Source data.
==================================================
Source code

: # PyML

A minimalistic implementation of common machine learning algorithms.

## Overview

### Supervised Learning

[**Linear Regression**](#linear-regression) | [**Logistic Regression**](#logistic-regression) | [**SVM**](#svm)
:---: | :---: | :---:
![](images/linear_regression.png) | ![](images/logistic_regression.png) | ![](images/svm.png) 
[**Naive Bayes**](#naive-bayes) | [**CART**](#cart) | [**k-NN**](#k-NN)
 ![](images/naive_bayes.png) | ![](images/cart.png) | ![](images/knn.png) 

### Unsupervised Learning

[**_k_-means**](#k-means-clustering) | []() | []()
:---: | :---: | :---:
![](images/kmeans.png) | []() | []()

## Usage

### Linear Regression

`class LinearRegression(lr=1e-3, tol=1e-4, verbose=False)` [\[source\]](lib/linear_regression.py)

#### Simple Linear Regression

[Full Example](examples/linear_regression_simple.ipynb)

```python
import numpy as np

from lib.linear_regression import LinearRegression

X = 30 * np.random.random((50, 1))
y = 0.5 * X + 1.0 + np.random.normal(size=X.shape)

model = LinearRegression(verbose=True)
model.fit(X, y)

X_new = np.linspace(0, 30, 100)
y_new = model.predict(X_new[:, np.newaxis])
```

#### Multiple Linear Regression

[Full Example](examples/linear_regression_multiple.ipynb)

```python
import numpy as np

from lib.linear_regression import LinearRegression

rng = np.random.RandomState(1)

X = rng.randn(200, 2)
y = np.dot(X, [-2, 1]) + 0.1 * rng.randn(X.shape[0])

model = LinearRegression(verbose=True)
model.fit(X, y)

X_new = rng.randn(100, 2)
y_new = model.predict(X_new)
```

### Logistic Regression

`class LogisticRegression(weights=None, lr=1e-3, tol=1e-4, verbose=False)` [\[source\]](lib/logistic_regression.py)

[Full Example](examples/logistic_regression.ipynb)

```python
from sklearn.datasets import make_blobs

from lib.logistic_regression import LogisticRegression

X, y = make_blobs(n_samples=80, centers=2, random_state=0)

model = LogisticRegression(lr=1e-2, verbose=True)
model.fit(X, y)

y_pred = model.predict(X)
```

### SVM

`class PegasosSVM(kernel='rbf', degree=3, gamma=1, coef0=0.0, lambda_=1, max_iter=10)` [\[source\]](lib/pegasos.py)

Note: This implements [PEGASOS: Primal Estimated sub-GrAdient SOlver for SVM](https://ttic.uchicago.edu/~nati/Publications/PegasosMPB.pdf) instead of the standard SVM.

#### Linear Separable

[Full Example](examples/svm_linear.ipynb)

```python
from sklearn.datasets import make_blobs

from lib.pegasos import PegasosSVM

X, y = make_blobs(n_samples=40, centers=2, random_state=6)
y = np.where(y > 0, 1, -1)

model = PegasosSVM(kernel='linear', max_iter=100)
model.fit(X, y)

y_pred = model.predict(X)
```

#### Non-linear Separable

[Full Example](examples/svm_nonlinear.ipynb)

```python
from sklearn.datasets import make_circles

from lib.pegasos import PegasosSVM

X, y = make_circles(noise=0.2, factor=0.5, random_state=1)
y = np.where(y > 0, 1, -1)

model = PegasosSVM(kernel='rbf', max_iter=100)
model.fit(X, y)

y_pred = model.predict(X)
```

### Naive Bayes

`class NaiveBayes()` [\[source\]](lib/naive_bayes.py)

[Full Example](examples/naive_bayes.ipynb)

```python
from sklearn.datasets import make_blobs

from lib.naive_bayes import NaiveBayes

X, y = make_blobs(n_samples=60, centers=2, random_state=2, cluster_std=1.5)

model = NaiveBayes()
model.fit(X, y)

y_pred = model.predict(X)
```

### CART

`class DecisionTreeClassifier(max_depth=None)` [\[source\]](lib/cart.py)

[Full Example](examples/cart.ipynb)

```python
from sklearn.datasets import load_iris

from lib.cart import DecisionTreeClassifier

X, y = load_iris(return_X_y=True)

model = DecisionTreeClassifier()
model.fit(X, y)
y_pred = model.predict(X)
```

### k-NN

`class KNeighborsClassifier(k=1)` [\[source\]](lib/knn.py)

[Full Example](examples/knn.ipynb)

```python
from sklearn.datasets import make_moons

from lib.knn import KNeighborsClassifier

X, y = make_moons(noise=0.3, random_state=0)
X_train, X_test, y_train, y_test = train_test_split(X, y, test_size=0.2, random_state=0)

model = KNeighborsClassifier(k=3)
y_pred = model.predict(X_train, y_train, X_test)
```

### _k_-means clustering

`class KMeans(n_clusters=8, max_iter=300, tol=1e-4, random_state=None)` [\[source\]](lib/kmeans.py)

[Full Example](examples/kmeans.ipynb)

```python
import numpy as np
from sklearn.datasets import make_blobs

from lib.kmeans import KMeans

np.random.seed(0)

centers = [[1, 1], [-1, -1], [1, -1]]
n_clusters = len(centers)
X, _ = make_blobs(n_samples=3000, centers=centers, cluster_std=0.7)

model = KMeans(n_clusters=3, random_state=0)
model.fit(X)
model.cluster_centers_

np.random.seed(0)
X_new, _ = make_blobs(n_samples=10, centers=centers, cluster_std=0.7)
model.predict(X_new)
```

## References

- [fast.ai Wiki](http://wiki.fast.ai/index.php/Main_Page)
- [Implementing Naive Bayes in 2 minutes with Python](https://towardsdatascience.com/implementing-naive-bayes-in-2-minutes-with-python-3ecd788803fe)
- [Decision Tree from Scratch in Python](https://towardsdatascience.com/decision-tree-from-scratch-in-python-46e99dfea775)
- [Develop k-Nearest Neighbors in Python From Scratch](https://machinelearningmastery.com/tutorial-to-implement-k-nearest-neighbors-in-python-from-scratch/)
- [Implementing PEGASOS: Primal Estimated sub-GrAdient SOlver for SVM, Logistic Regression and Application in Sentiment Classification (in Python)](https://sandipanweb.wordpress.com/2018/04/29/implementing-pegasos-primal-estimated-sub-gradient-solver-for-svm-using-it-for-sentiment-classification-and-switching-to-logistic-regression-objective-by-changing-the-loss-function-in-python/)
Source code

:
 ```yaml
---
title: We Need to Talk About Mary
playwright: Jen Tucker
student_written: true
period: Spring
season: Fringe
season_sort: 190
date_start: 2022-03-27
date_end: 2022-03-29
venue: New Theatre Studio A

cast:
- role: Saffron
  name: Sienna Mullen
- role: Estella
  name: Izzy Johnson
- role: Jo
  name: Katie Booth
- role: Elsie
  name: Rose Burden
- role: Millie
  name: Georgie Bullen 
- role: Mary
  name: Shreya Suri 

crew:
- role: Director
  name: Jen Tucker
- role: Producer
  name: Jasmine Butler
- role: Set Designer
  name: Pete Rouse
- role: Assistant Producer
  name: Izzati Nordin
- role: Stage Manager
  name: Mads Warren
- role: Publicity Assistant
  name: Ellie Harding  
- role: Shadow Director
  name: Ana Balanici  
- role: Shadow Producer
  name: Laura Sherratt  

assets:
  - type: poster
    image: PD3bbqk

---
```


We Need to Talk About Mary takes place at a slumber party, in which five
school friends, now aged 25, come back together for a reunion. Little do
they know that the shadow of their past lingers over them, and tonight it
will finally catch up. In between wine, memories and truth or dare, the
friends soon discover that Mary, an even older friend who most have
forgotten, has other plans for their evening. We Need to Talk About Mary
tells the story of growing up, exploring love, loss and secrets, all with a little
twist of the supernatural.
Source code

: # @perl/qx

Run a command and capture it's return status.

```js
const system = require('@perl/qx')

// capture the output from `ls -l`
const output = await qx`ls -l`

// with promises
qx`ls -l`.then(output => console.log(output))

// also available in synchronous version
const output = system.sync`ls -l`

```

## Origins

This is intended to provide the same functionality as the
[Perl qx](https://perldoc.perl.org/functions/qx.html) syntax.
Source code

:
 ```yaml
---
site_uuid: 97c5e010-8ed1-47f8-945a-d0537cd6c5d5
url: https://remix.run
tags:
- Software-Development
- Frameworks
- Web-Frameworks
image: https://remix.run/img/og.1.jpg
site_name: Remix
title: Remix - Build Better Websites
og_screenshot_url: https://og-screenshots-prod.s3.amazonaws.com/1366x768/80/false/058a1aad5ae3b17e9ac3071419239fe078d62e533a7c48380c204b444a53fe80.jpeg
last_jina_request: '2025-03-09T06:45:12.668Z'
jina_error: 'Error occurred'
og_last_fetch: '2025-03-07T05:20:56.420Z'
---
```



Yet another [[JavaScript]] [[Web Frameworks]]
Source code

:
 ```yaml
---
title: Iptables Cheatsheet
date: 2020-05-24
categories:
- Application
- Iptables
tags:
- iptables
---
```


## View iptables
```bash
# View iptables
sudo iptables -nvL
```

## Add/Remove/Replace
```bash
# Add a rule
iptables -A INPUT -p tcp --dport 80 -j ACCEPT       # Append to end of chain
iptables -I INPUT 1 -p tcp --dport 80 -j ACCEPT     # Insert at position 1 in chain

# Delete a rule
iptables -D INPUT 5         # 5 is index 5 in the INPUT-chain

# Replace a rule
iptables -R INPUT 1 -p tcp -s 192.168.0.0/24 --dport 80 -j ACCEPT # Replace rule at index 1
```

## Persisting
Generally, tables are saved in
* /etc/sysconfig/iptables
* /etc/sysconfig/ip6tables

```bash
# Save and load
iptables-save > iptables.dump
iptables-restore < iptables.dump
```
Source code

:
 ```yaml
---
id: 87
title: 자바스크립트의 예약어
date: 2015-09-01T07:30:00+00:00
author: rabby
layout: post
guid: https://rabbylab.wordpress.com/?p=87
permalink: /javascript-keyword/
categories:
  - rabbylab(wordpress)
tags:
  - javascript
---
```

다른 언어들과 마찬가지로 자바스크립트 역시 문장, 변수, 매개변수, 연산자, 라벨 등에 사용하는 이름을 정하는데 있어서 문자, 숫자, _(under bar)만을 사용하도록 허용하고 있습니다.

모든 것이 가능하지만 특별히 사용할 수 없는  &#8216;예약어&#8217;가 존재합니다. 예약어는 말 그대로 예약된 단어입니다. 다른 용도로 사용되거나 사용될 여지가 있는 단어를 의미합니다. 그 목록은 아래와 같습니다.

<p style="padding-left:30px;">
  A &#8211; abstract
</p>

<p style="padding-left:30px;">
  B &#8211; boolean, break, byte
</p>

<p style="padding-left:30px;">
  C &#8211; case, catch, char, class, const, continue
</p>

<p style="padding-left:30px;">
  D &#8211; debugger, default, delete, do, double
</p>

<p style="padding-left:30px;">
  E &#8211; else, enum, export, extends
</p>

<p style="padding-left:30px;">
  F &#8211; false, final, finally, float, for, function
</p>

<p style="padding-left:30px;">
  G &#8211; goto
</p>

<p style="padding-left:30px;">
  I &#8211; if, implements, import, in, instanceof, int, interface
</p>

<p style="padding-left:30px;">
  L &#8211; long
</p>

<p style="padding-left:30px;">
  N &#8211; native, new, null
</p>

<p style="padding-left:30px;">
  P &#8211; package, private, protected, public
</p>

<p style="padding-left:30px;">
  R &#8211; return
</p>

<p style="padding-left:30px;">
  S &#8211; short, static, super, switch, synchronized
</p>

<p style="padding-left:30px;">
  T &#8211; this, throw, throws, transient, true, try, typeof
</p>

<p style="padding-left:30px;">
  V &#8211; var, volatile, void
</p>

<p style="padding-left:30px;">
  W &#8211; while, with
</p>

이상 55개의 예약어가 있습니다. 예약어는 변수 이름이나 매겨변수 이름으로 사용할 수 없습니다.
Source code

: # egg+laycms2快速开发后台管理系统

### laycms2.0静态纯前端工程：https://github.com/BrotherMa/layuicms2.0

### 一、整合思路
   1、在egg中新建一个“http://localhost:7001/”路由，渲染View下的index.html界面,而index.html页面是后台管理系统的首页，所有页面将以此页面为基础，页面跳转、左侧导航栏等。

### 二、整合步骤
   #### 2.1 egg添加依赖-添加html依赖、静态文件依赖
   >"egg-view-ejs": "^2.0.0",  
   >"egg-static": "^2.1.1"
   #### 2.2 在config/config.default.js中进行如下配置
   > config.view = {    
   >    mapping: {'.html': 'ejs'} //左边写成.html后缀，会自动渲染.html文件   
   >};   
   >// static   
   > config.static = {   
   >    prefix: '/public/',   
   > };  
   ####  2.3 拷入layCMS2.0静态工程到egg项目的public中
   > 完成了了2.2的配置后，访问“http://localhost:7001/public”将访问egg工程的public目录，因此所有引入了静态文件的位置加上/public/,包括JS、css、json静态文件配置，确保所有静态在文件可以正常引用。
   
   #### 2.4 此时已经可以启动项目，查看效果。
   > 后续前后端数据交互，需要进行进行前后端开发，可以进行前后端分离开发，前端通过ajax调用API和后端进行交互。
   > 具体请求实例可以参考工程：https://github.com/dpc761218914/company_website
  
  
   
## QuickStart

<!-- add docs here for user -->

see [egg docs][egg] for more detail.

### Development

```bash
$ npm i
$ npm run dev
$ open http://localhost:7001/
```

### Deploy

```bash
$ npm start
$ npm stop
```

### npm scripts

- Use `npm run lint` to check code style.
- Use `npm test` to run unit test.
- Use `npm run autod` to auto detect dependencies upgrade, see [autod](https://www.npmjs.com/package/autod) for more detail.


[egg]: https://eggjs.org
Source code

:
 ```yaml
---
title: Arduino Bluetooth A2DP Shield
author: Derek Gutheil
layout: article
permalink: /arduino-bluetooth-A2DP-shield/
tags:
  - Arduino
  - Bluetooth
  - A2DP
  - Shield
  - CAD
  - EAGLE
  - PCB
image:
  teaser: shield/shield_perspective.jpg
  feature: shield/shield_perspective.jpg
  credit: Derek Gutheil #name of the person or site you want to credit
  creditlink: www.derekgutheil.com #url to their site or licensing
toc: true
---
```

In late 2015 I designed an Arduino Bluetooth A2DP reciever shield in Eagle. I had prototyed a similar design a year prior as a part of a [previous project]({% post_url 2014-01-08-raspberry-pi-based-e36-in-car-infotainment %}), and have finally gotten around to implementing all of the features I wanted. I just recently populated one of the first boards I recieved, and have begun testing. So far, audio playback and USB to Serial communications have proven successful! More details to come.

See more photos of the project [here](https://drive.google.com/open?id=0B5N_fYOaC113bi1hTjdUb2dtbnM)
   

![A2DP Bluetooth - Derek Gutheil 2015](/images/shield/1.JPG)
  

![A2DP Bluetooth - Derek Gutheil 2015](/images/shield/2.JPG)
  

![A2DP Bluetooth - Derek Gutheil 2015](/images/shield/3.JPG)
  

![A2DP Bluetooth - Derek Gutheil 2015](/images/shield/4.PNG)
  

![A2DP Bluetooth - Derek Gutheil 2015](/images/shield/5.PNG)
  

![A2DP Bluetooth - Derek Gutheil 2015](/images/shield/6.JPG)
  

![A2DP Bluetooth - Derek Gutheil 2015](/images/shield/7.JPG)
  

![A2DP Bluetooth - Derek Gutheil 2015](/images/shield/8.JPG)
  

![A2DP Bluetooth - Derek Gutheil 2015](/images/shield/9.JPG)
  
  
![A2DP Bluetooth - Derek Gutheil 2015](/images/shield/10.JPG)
==================================================
DIRECTIONS. Search the entries for the string "dport" and collect each line that has it.

THE ANSWER.
iptables -A INPUT -p tcp --dport 80 -j ACCEPT       # Append to end of chain
iptables -I INPUT 1 -p tcp --dport 80 -j ACCEPT     # Insert at position 1 in chain
iptables -R INPUT 1 -p tcp -s 192.168.0.0/24 --dport 80 -j ACCEPT # Replace rule at index 1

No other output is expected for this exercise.